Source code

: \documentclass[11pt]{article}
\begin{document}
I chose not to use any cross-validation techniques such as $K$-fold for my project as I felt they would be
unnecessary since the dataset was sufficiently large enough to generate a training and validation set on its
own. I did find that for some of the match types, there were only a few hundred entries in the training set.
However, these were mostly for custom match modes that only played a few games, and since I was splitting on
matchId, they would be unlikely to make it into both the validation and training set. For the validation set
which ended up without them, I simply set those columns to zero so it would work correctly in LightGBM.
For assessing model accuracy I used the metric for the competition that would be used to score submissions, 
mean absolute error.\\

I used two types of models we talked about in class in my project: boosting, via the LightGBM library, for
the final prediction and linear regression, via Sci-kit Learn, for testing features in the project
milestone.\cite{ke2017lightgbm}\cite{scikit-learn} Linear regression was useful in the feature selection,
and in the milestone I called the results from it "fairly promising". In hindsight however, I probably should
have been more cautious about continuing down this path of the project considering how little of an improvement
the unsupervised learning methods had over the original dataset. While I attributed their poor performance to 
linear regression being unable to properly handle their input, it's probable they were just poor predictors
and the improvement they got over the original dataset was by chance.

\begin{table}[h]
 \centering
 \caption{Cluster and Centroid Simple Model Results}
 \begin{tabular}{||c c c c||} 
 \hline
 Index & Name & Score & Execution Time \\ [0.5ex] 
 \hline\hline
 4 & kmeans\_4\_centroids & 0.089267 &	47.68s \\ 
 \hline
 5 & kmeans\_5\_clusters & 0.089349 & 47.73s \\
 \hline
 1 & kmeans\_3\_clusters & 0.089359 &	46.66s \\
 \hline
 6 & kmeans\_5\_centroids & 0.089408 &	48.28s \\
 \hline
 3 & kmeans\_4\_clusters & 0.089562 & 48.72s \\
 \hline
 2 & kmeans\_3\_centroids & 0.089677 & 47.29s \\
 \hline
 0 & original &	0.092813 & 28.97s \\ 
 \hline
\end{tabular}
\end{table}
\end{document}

• [Goal of the exercise] Give the material again in full, exactly as it appears above.

• [Your response]
Source code

: \documentclass[11pt]{article}
\begin{document}
I chose not to use any cross-validation techniques such as $K$-fold for my project as I felt they would be
unnecessary since the dataset was sufficiently large enough to generate a training and validation set on its
own. I did find that for some of the match types, there were only a few hundred entries in the training set.
However, these were mostly for custom match modes that only played a few games, and since I was splitting on
matchId, they would be unlikely to make it into both the validation and training set. For the validation set
which ended up without them, I simply set those columns to zero so it would work correctly in LightGBM.
For assessing model accuracy I used the metric for the competition that would be used to score submissions, 
mean absolute error.\\

I used two types of models we talked about in class in my project: boosting, via the LightGBM library, for
the final prediction and linear regression, via Sci-kit Learn, for testing features in the project
milestone.\cite{ke2017lightgbm}\cite{scikit-learn} Linear regression was useful in the feature selection,
and in the milestone I called the results from it "fairly promising". In hindsight however, I probably should
have been more cautious about continuing down this path of the project considering how little of an improvement
the unsupervised learning methods had over the original dataset. While I attributed their poor performance to 
linear regression being unable to properly handle their input, it's probable they were just poor predictors
and the improvement they got over the original dataset was by chance.

\begin{table}[h]
 \centering
 \caption{Cluster and Centroid Simple Model Results}
 \begin{tabular}{||c c c c||} 
 \hline
 Index & Name & Score & Execution Time \\ [0.5ex] 
 \hline\hline
 4 & kmeans\_4\_centroids & 0.089267 &	47.68s \\ 
 \hline
 5 & kmeans\_5\_clusters & 0.089349 & 47.73s \\
 \hline
 1 & kmeans\_3\_clusters & 0.089359 &	46.66s \\
 \hline
 6 & kmeans\_5\_centroids & 0.089408 &	48.28s \\
 \hline
 3 & kmeans\_4\_clusters & 0.089562 & 48.72s \\
 \hline
 2 & kmeans\_3\_centroids & 0.089677 & 47.29s \\
 \hline
 0 & original &	0.092813 & 28.97s \\ 
 \hline
\end{tabular}
\end{table}
\end{document}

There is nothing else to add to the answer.